Kur’ân-ı Kerîm’de “rhm” kökünden kelimeler fiil kalıbında 120’ye yakın âyette, doğrudan “rahmet” kelimesi ise 114 âyette geçmektedir. Bunların büyük çoğunluğunda rahmet Allah’a izafe edilmekte, bir kısmında da Tevrat’a, Kur’ân’a, Hz. Peygamber’e (asm) ve insanlara nispet edilmiştir. Şu âyette Allah’ın rahmetinin her şeyi kuşattığı ifade olunmaktadır: “…Rahmetim her şeyi kuşatmıştır. Onu bana karşı gelmekten sakınanlara, zekâtı verenlere ve âyetlerimize inananlara yazacağım.” (A’râf 9/156) Şu âyette de Allah’tan rahmetini talep etmemize değinilmektedir: “De ki Rabbim, bağışla, rahmet eyle! Sen merhamet edenlerin en hayırlısısın” (Mü’minûn 23/118). Şu âyette ise Kur’ân’ın rahmet olduğu ifade olunmaktadır: “Biz Kur’ân’dan mü’minler için şifa ve rahmet olacak şeyleri indiriyoruz.” (İsra 17/82) Şüphesiz âlemlere “rahmet” olarak gönderilen de Hz. Muhammed (asm) olup şu âyet onun çok merhametli olduğunu belirtmektedir: “…O (Peygamber) size çok düşkün, mü’minlere karşı da şefkatli ve merhametlidir.” (Tevbe 9/128)
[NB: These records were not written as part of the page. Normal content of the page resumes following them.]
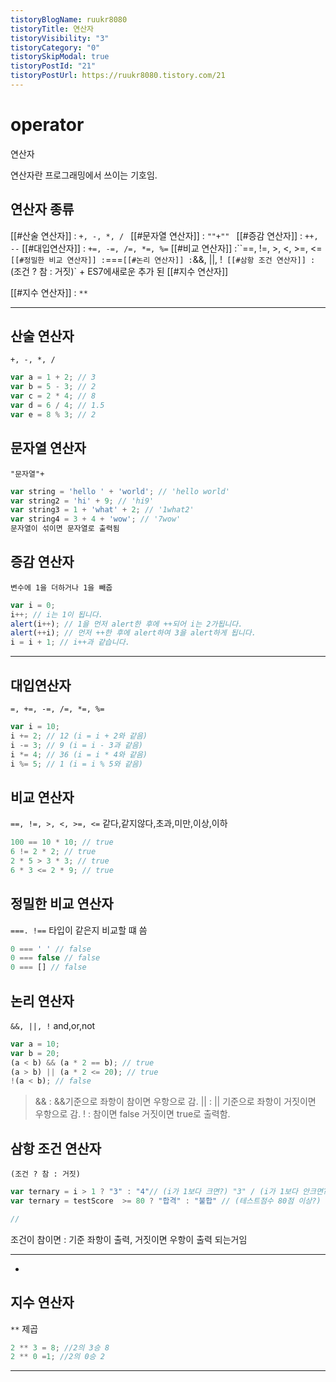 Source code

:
 ```yaml
---
tistoryBlogName: ruukr8080
tistoryTitle: 연산자
tistoryVisibility: "3"
tistoryCategory: "0"
tistorySkipModal: true
tistoryPostId: "21"
tistoryPostUrl: https://ruukr8080.tistory.com/21
---
```

# operator
연산자


연산자란 프로그래밍에서 쓰이는 기호임.

## 연산자 종류
[[#산술 연산자]] : `+, -, *, / `
[[#문자열 연산자]] :  `""+"" `
[[#증감 연산자]] : `++, --`
[[#대입연산자]] : `+=, -=, /=, *=, %=`
[[#비교 연산자]] :``==, !=, >, <, >=, <=`
[[#정밀한 비교 연산자]] : `===`
[[#논리 연산자]] : `&&, ||, !` 
[[#삼항 조건 연산자]] : `(조건 ? 참 : 거짓)`
+
	ES7에새로운 추가 된 [[#지수 연산자]]

 [[#지수 연산자]] : `**`

---

## 산술 연산자
`+, -, *, / `
```js
var a = 1 + 2; // 3
var b = 5 - 3; // 2
var c = 2 * 4; // 8
var d = 6 / 4; // 1.5
var e = 8 % 3; // 2
```

## 문자열 연산자
`"문자열"+ `
```js
var string = 'hello ' + 'world'; // 'hello world'
var string2 = 'hi' + 9; // 'hi9'
var string3 = 1 + 'what' + 2; // '1what2'
var string4 = 3 + 4 + 'wow'; // '7wow'
문자열이 섞이면 문자열로 출력됨
```

## 증감 연산자
`변수에 1을 더하거나 1을 빼줍`

```js 
var i = 0;
i++; // i는 1이 됩니다.
alert(i++); // 1을 먼저 alert한 후에 ++되어 i는 2가됩니다.
alert(++i); // 먼저 ++한 후에 alert하여 3을 alert하게 됩니다.
i = i + 1; // i++과 같습니다.
```

---
## 대입연산자 
`=, +=, -=, /=, *=, %= ` 
```js
var i = 10;
i += 2; // 12 (i = i + 2와 같음)
i -= 3; // 9 (i = i - 3과 같음)
i *= 4; // 36 (i = i * 4와 같음)
i %= 5; // 1 (i = i % 5와 같음)
```


## 비교 연산자
`==, !=, >, <, >=, <=` 같다,같지않다,초과,미만,이상,이하
```js
100 == 10 * 10; // true
6 != 2 * 2; // true
2 * 5 > 3 * 3; // true
6 * 3 <= 2 * 9; // true
```

## 정밀한 비교 연산자
`===. !==` 타입이 같은지 비교할 떄 씀
```js
0 === ' ' // false
0 === false // false
0 === [] // false

```


## 논리 연산자
`&&, ||, !` and,or,not
```js
var a = 10;
var b = 20;
(a < b) && (a * 2 == b); // true
(a > b) || (a * 2 <= 20); // true
!(a < b); // false
```
>&&   : &&기준으로 좌항이 참이면 우항으로 감.
>||      : || 기준으로 좌항이 거짓이면 우항으로 감.
>!       : 참이면 false 거짓이면 true로 출력함.  


## 삼항 조건 연산자
`(조건 ? 참 : 거짓)`
```js
var ternary = i > 1 ? "3" : "4"// (i가 1보다 크면?) "3" / (i가 1보다 안크면?) "4"
var ternary = testScore  >= 80 ? "합격" : "불합" // (테스트점수 80점 이상?) 합격 /  (테스트점수 80점 미만?) 불합격

// 
```
조건이 참이면 : 기준 좌항이 출력, 거짓이면 우항이 출력 되는거임 

---
+
## 지수 연산자 
`**` 제곱
```js
2 ** 3 = 8; //2의 3승 8
2 ** 0 =1; //2의 0승 2
```

---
Allah’ın “kelâm” sıfatından gelen Kur’ân-ı Kerîm, O’nun rahmet sahibi olduğunu dile getiren âyetlerle dolu olduğu gibi, “kudret” sıfatından gelen kâinat kitabı da O’nun sonsuz rahmet ve merhamet tecellileri ile doludur. Üstad Bediüzzaman Said Nursî’nin ifade ettiği üzere, “Şu hadsiz kâinatı şenlendiren bilmüşahade rahmettir; bu karanlıklı mevcudatı ışıklandıran bilbedahe yine rahmettir; ve bu hadsiz ihtiyacât içinde yuvarlanan mahlûkatı terbiye eden bilbedahe yine rahmettir…” (Lem’alar, 14. Lem’a, s. 108)
Rabbimiz, sonsuz rahmetine mazhar kılarak hepimize dünyada huzur içinde yaşamayı, ahirette de ebedî saadete nail olmayı ihsan etsin. Amin.